• Task requirements: Whenever a line in the data holds the string "database", pull that line out.

• Material shown:
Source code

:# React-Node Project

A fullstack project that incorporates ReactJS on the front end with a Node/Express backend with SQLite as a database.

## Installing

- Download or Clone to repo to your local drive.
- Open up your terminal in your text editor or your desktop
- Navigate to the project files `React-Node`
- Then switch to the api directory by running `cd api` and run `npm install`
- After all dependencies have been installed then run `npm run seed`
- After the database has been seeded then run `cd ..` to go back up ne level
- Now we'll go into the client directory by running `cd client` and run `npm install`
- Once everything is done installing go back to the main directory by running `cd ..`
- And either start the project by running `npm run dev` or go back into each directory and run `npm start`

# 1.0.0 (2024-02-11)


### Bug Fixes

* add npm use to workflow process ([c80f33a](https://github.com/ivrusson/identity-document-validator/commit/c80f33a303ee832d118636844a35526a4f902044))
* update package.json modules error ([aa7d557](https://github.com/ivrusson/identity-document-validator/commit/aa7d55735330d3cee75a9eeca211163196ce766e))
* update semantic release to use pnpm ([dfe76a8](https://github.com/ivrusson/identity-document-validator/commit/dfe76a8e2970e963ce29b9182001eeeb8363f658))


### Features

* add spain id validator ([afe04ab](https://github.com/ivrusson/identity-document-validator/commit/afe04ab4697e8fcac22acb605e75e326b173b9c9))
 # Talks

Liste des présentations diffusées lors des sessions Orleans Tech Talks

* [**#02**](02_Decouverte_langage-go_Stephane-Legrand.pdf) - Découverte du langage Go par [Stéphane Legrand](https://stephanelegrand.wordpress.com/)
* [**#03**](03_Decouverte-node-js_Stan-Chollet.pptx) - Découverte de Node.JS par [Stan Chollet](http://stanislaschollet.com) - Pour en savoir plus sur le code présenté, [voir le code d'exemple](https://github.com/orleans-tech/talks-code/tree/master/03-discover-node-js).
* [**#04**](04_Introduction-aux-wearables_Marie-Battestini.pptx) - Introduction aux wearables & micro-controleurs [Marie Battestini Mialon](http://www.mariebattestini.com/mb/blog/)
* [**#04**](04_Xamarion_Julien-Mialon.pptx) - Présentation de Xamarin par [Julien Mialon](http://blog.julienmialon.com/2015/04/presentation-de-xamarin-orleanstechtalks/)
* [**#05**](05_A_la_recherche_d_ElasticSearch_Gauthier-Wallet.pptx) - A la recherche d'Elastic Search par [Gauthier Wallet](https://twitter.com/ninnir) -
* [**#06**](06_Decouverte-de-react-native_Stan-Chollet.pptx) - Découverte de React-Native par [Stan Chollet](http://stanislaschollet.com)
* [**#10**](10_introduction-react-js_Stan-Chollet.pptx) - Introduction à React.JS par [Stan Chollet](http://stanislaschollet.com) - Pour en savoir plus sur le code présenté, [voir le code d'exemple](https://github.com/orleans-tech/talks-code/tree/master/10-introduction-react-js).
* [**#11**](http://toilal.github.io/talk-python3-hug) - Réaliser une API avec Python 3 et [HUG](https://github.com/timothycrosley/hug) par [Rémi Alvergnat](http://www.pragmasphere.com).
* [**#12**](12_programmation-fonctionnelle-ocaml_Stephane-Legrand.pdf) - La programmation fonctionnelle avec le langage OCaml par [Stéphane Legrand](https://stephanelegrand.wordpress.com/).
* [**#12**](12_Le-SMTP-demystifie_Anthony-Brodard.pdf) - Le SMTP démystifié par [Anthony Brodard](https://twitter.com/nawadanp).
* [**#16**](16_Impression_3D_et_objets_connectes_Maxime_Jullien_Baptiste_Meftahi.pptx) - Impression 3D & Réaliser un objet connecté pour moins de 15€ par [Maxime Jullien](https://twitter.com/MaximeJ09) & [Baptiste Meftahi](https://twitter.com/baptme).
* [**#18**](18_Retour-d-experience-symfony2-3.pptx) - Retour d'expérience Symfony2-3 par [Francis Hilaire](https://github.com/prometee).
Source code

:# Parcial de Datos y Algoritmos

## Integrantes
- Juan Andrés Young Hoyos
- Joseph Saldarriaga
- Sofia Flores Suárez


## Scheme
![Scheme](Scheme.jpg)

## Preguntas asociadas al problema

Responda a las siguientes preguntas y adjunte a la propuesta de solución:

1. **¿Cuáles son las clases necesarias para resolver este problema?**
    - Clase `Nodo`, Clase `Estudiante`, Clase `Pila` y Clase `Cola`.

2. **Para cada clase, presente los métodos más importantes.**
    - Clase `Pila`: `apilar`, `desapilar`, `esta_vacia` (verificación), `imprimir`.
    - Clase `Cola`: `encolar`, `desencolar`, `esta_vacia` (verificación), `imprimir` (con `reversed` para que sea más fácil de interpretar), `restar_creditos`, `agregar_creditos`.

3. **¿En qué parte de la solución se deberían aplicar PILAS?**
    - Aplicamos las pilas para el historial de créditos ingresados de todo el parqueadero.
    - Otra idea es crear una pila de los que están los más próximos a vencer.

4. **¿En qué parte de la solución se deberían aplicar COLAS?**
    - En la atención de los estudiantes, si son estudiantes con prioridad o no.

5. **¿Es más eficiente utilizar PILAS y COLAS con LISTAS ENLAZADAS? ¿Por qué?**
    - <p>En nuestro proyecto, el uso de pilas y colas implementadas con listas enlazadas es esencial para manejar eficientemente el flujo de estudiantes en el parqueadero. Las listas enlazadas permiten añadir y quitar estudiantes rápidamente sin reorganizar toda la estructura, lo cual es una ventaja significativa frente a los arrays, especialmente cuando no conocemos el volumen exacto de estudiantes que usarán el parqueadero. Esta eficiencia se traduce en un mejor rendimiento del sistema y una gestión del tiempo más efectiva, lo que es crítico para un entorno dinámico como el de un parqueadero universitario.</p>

• Written reply:
A fullstack project that incorporates ReactJS on the front end with a Node/Express backend with SQLite as a database.
- After the database has been seeded then run `cd ..` to go back up ne level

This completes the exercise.